● THE DATA

★ ★ ★ ★

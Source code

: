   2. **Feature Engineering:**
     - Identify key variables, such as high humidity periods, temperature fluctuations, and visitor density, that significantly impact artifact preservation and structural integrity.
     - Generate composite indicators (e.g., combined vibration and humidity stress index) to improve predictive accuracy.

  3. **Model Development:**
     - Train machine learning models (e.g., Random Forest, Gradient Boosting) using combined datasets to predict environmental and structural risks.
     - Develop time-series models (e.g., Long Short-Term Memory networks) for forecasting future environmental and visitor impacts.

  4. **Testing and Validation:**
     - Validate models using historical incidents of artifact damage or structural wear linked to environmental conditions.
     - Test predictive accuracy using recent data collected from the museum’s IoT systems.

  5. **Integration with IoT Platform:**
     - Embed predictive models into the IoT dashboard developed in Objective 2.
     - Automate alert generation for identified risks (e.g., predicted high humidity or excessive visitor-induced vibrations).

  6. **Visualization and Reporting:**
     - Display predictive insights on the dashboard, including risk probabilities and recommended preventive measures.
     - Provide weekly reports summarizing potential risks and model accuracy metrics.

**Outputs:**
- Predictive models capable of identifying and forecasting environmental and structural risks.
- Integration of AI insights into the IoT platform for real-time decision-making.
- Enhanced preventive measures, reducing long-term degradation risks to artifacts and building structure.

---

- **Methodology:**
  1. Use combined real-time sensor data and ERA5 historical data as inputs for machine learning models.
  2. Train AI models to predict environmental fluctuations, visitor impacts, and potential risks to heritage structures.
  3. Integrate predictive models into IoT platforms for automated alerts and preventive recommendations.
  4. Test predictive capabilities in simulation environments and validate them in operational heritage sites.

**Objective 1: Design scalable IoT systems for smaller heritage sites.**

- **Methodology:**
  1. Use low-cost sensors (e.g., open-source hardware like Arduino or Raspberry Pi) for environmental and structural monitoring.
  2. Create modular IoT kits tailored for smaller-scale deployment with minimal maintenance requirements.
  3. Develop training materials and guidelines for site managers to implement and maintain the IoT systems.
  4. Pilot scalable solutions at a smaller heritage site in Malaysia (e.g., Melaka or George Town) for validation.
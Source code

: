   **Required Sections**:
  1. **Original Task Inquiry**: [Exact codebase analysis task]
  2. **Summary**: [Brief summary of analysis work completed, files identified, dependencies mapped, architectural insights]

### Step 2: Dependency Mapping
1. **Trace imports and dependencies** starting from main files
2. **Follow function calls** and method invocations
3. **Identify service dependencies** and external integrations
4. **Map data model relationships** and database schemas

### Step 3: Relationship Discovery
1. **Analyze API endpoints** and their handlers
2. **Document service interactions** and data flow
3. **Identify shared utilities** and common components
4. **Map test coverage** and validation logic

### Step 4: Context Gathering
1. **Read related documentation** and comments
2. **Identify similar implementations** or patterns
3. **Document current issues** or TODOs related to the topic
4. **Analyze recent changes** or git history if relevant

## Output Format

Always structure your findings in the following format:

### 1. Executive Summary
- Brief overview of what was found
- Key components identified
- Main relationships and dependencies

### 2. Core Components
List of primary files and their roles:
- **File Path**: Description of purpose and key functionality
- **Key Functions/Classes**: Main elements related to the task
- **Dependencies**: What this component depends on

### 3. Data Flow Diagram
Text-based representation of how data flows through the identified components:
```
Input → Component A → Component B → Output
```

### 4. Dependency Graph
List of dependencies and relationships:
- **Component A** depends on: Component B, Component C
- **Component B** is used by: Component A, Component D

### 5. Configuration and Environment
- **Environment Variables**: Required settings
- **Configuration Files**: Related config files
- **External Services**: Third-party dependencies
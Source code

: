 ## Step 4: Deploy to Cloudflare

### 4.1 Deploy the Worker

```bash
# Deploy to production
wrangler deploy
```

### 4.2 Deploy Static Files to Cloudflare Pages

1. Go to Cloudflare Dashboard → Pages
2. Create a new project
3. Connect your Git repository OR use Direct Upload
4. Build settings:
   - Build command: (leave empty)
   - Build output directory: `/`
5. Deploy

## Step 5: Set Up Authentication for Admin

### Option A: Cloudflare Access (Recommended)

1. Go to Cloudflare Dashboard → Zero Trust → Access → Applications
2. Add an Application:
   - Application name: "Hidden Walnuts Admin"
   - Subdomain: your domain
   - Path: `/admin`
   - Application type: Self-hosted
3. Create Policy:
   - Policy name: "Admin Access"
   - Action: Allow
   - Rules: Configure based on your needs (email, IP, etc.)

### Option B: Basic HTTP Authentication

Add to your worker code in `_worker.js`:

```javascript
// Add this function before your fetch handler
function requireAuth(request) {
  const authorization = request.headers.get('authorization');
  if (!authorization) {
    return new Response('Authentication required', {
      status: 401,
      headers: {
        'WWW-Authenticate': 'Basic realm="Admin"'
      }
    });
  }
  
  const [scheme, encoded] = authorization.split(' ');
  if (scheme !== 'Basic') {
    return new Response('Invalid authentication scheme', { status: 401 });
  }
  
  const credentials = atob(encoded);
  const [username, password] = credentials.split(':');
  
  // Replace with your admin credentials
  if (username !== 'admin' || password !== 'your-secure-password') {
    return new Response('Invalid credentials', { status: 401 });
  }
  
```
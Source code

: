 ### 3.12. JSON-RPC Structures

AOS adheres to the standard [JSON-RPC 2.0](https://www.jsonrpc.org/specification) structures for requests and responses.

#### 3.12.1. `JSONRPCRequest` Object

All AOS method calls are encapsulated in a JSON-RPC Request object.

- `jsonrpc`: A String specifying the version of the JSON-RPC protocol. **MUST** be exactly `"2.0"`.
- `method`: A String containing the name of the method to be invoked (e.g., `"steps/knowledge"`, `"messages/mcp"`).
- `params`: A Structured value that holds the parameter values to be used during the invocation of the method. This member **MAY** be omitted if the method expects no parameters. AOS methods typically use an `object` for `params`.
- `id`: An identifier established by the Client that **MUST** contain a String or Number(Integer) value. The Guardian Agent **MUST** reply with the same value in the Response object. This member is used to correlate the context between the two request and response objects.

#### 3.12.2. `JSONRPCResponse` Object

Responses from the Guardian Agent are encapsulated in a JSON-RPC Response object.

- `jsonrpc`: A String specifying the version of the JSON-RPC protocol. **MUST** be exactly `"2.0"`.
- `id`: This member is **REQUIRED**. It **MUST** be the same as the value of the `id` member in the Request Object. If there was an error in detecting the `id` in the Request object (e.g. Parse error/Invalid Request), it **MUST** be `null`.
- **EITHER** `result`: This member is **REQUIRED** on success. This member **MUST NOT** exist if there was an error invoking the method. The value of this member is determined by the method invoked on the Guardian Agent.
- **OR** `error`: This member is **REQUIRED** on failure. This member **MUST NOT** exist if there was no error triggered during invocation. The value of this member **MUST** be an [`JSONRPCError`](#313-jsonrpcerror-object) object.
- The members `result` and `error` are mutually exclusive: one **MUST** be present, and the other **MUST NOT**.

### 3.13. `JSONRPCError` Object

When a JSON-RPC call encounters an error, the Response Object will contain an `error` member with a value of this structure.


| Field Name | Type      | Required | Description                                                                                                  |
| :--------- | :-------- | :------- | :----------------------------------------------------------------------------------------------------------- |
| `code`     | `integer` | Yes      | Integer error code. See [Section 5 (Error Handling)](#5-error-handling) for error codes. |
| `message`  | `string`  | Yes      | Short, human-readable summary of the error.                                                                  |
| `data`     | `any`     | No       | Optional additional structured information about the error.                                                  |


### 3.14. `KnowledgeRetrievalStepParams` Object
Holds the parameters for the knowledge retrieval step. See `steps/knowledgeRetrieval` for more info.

★ ★ ★ ★

● PROBLEM REQUIREMENTS
Go back to the listing above. Copy word for word the lines from the one with "AOS adheres to" through the one with "the Guardian Agent.", and nothing more.

● SOLUTION TO THIS TASK
AOS adheres to the standard [JSON-RPC 2.0](https://www.jsonrpc.org/specification) structures for requests and responses.

#### 3.12.1. `JSONRPCRequest` Object

All AOS method calls are encapsulated in a JSON-RPC Request object.

- `jsonrpc`: A String specifying the version of the JSON-RPC protocol. **MUST** be exactly `"2.0"`.
- `method`: A String containing the name of the method to be invoked (e.g., `"steps/knowledge"`, `"messages/mcp"`).
- `params`: A Structured value that holds the parameter values to be used during the invocation of the method. This member **MAY** be omitted if the method expects no parameters. AOS methods typically use an `object` for `params`.
- `id`: An identifier established by the Client that **MUST** contain a String or Number(Integer) value. The Guardian Agent **MUST** reply with the same value in the Response object. This member is used to correlate the context between the two request and response objects.

#### 3.12.2. `JSONRPCResponse` Object

Responses from the Guardian Agent are encapsulated in a JSON-RPC Response object.

- `jsonrpc`: A String specifying the version of the JSON-RPC protocol. **MUST** be exactly `"2.0"`.
- `id`: This member is **REQUIRED**. It **MUST** be the same as the value of the `id` member in the Request Object. If there was an error in detecting the `id` in the Request object (e.g. Parse error/Invalid Request), it **MUST** be `null`.
- **EITHER** `result`: This member is **REQUIRED** on success. This member **MUST NOT** exist if there was an error invoking the method. The value of this member is determined by the method invoked on the Guardian Agent.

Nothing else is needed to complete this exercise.